Another embodiment of the invention provides a heat sink comprising a fin structure having a plurality of interconnected repeating cellular air channels that allow the movement of air there through to remove heat from the fin structure. The heat sink further comprises a heat bus having a first portion conductively connected to a bottom of the fin structure, a second portion conductively connected to a first side of the fin structure and a third portion conductively connected to a second side of the fin structure, wherein the heat bus facilitates the removal of heat from the first portion of the heat bus to the first side and second side of the fin structure for dissipation to air moving through the air channels of the fin structure.
BRIEF DESCRIPTION OF THE SEVERAL VIEWS OF THE DRAWINGS
FIG. 1 is a perspective view of an embodiment of a heat sink of the present invention comprising a heat bus connected to a honeycomb fin structure having a plurality of interconnected, repeating cellular air channels.
FIG. 2 is a section end view of an embodiment of a heat sink of the present invention comprising a honeycomb fin structure coupled to a U-shaped heat bus.
FIG. 3 is a section end view of a second embodiment of a heat sink of the present invention comprising a honeycomb fin structure coupled to a U-shaped heat bus having a portion that conforms to the side of the fin structure.
FIG. 4 is a perspective view of a third embodiment of a heat sink of the present invention comprising a honeycomb fin structure coupled to a U-shaped heat bus having a plurality of branches to enhance heat distribution to the fin structure.
FIG. 5A is a perspective view of a fourth embodiment of a heat sink of the present invention comprising a honeycomb fin structure coupled to a U-shaped heat bus having a broad profile to enhance heat distribution to the fin structure.
FIG. 5B is a perspective view of a modified fourth embodiment of the heat sink of FIG. 5A comprising a honeycomb fin structure coupled to a U-shaped heat bus that extends the length of the honeycomb fin structure to further enhance heat distribution to the fin structure.
FIG. 6 is a section end view of an embodiment of a heat sink of the present invention comprising a honeycomb fin structure coupled to a U-shaped heat bus that comprises a U-shaped heat pipe.
FIG. 7A is a section end view of another embodiment of a heat sink of the present invention comprising a honeycomb fin structure coupled to a heat bus that substantially surrounds the fin structure and comprises two heat pipes.
FIG. 7B is a perspective view of an embodiment of a heat sink comprising a honeycomb fin structure coupled to a heat bus that substantially surrounds the fin structure.
DETAILED DESCRIPTION
Embodiments of the heat sink of the present invention comprise a heat bus and a fin structure to remove heat from a heat-generating electronic component, such as a processor.

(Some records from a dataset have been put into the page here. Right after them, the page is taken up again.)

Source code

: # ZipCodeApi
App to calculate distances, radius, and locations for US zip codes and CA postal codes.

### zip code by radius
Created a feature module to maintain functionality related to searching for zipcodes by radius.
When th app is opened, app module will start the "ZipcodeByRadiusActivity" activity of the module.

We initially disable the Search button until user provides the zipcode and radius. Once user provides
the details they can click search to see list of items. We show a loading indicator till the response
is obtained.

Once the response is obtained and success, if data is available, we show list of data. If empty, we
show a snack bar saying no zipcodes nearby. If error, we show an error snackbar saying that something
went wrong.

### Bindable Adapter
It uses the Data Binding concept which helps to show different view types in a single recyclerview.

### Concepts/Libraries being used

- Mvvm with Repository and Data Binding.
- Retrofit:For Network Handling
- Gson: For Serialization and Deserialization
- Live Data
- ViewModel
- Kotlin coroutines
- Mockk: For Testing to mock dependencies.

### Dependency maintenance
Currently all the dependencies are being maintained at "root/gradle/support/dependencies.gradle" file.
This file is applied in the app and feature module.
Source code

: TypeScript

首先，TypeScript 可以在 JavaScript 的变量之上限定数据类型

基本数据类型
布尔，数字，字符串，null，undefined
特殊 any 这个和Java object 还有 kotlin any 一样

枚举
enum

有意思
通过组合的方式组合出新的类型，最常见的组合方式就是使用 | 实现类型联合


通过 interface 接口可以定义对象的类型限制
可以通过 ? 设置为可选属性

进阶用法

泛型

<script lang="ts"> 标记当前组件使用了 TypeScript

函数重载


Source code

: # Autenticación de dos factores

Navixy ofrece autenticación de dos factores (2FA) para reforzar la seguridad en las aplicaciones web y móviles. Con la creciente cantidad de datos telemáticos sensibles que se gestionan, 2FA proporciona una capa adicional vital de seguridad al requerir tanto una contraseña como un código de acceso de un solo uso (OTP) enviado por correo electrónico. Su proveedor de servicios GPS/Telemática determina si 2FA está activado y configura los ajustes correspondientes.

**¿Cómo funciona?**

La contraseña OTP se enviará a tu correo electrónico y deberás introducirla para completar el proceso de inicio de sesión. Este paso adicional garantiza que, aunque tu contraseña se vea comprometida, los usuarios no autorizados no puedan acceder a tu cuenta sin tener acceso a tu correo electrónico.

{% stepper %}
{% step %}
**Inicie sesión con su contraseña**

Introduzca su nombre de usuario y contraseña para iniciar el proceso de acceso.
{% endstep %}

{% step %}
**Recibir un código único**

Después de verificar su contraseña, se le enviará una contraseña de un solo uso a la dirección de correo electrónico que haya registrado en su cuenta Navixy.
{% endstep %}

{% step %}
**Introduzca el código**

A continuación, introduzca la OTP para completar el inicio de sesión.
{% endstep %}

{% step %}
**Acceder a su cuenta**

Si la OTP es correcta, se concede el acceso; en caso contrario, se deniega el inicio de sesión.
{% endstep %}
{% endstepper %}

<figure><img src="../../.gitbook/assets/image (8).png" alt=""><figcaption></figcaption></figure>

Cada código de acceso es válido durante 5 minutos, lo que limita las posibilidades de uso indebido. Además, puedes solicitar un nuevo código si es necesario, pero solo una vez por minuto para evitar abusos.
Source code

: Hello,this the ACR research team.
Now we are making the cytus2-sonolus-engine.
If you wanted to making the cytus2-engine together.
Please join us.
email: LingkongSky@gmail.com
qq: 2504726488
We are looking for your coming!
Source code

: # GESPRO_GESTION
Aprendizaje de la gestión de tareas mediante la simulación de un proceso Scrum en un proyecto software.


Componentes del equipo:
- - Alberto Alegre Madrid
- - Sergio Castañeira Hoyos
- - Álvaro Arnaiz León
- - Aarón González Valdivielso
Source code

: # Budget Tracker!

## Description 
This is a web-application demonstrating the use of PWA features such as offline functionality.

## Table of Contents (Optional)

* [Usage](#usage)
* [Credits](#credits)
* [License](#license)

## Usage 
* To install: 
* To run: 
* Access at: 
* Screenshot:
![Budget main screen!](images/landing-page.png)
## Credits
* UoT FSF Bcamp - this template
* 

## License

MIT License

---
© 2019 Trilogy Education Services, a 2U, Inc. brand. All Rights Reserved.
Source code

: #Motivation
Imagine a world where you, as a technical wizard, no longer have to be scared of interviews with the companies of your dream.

An embodiment of the heat sink of the present invention comprises a fin structure for dissipating heat to air flowing through air channels within the fin structure. The fin structure comprises repeating interconnected cellular air channels that may be circular or have a plurality of sides and shapes. Examples of such repeating interconnected cellular air channels include hexagonal (honeycomb) air channels, pentagonal air channels, quadrilateral (e.g., trapezoidal, rectangular or square) air channels and triangular air channels, or combinations of two or more of these. The fin structure generally comprises a bottom intermediate, a first side and a second side.
An embodiment of the heat sink of the present invention further comprises a heat bus to move heat from one or more hot locations to one or more cold locations, the heat bus having a first portion at a hot location and one or more second portions conductively connected to a fin structure at cold locations. The one or more second portions may, for example, be connected to the fin structure at the bottom, at the first side and/or at the second side of the fin structure.
The heat bus may, in one embodiment, comprise two or more branches to provide more than one heat conduit through which heat may move from the base to the fin structure. In a heat bus with two or more branches, heat may move from a base of the heat bus that engages the processor to a right branch of the heat bus that is connected to a right portion of the bottom of the fin structure and to a right portion of the fin structure adjacent to the right portion of the bottom of the fin structure, and heat may also move from the base of the heat bus to a left branch of the heat bus that is connected to a left portion of the bottom of the fin structure and to a left portion of the fin structure adjacent to the left portion of the bottom of the fin structure. Multiple branches of the heat bus provide increased heat transfer capacity to move heat from the base through the heat bus to the fin structure for dissipation to air flowing through air channels within the fin structure.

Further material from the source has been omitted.